== Task item ==
Repeat only the stretch of lines below that runs from the line with "T \grmor \Ctxt, \CBind* x T" through the line with "binary operator being", unaltered.

== Data listing ==
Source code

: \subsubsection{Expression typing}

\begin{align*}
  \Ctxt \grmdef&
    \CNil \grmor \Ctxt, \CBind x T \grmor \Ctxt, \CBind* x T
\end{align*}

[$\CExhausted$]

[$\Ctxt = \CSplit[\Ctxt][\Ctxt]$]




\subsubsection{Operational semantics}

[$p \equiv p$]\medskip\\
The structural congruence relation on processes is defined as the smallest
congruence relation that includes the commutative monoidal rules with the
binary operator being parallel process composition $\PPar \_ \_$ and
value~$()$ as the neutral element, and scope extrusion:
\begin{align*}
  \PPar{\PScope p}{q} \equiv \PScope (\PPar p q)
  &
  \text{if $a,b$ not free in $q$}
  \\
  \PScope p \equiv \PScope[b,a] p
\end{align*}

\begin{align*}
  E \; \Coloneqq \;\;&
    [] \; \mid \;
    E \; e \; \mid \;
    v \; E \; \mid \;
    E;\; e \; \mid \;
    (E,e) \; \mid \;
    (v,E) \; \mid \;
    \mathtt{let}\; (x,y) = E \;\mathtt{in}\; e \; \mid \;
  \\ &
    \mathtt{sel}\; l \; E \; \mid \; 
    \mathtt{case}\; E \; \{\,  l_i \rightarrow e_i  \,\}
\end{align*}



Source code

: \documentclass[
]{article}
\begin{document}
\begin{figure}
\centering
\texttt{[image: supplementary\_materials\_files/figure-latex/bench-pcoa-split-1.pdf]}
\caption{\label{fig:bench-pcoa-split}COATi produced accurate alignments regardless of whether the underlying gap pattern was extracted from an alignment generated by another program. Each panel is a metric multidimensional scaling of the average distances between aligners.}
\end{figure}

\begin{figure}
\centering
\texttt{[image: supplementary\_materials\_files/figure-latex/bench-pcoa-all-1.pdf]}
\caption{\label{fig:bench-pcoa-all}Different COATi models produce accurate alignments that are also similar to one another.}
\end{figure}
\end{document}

--

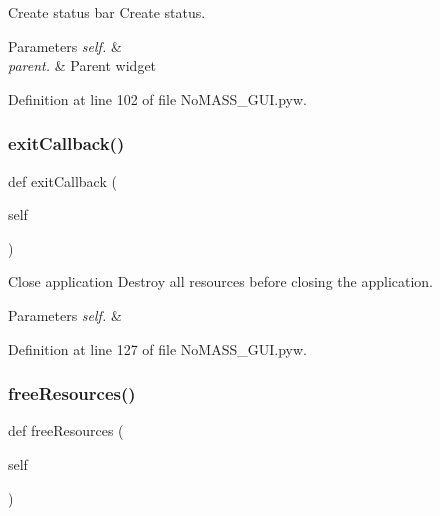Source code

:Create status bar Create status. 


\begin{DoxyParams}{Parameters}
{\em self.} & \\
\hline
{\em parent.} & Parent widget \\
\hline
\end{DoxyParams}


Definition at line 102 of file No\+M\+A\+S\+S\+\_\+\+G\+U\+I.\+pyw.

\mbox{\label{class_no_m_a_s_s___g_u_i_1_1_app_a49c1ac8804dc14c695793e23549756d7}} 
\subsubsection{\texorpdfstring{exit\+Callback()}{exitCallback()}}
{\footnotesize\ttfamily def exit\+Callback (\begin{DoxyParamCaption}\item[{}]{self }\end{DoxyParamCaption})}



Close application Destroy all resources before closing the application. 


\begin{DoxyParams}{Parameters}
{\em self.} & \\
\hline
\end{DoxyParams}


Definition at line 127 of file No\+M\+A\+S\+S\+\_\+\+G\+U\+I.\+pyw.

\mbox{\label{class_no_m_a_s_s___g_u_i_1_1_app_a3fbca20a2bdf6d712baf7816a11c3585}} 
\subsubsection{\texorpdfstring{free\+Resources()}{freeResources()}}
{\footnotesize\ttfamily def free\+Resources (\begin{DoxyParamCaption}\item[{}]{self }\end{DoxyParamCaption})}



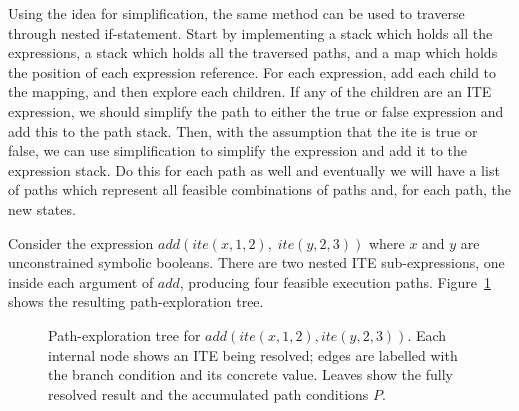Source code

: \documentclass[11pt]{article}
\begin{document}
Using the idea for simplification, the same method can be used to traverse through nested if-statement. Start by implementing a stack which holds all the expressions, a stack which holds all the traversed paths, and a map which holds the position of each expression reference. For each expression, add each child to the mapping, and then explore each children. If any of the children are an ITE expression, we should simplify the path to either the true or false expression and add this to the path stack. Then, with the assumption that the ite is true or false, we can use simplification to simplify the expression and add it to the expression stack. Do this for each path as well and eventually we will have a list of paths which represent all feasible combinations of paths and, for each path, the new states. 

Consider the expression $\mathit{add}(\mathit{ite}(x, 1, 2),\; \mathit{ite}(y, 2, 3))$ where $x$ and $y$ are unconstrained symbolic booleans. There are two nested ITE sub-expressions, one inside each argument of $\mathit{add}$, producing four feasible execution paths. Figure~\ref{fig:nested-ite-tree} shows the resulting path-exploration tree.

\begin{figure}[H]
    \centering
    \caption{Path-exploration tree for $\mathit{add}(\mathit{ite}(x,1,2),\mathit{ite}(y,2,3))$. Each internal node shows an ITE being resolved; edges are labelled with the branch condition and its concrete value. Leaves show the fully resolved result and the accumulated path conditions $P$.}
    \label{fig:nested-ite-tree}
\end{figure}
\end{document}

==

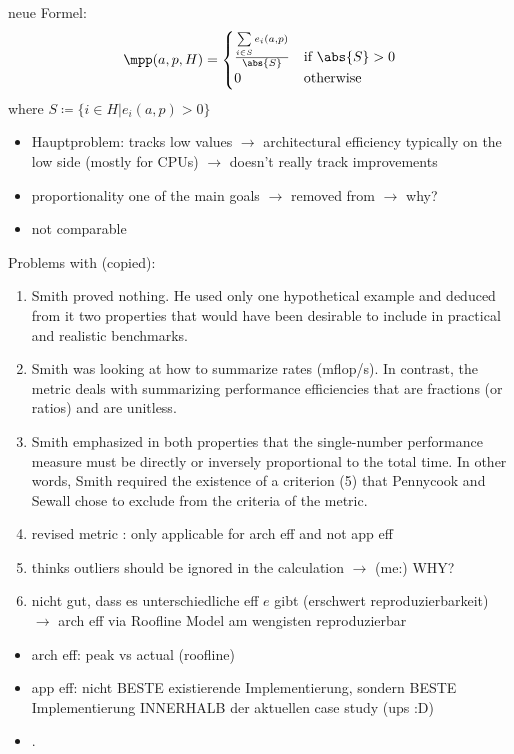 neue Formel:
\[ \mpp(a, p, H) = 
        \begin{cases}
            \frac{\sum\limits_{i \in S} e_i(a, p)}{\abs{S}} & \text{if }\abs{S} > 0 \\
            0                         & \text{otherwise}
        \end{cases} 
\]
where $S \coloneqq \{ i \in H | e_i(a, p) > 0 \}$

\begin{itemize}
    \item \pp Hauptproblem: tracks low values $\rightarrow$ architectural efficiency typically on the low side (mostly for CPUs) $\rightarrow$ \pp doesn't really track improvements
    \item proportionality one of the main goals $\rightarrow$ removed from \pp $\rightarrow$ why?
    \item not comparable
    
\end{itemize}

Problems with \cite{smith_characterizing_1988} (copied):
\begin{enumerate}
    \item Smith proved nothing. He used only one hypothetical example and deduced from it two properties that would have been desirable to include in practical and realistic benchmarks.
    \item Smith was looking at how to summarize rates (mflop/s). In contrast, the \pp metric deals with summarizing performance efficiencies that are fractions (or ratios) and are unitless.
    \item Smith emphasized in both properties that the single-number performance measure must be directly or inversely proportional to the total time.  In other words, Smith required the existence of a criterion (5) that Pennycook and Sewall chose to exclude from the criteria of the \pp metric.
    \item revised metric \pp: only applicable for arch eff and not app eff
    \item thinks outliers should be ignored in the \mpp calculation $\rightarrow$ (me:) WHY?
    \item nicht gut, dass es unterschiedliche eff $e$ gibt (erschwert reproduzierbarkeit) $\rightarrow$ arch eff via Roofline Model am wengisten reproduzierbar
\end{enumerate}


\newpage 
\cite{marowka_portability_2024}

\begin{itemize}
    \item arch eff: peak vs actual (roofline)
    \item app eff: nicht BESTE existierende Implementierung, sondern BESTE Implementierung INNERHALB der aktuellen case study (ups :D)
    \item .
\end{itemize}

== Reply ==
    \CNil \grmor \Ctxt, \CBind x T \grmor \Ctxt, \CBind* x T
\end{align*}

[$\CExhausted$]

[$\Ctxt = \CSplit[\Ctxt][\Ctxt]$]




\subsubsection{Operational semantics}

[$p \equiv p$]\medskip\\
The structural congruence relation on processes is defined as the smallest
congruence relation that includes the commutative monoidal rules with the
binary operator being parallel process composition $\PPar \_ \_$ and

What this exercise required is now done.